Task item »
Below are some records; retype all of them exactly.

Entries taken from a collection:
+---+

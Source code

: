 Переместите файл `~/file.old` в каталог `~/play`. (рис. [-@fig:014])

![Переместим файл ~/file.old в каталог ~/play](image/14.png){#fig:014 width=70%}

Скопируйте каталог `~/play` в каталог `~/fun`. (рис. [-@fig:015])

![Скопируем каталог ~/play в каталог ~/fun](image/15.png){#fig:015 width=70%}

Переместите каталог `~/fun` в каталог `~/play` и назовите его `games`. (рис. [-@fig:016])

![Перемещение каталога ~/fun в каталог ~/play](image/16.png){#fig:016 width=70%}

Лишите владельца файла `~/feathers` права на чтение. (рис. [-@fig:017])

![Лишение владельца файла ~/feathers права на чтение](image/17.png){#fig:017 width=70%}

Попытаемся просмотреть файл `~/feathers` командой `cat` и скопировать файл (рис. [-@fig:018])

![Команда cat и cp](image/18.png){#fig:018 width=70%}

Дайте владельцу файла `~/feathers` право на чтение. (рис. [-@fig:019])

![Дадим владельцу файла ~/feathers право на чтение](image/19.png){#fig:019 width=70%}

+---+

Task solution »
Source code

: Переместите файл `~/file.old` в каталог `~/play`. (рис. [-@fig:014])

![Переместим файл ~/file.old в каталог ~/play](image/14.png){#fig:014 width=70%}

Скопируйте каталог `~/play` в каталог `~/fun`. (рис. [-@fig:015])

![Скопируем каталог ~/play в каталог ~/fun](image/15.png){#fig:015 width=70%}

Переместите каталог `~/fun` в каталог `~/play` и назовите его `games`. (рис. [-@fig:016])

![Перемещение каталога ~/fun в каталог ~/play](image/16.png){#fig:016 width=70%}

Лишите владельца файла `~/feathers` права на чтение. (рис. [-@fig:017])

![Лишение владельца файла ~/feathers права на чтение](image/17.png){#fig:017 width=70%}

Попытаемся просмотреть файл `~/feathers` командой `cat` и скопировать файл (рис. [-@fig:018])

![Команда cat и cp](image/18.png){#fig:018 width=70%}

Дайте владельцу файла `~/feathers` право на чтение. (рис. [-@fig:019])

![Дадим владельцу файла ~/feathers право на чтение](image/19.png){#fig:019 width=70%}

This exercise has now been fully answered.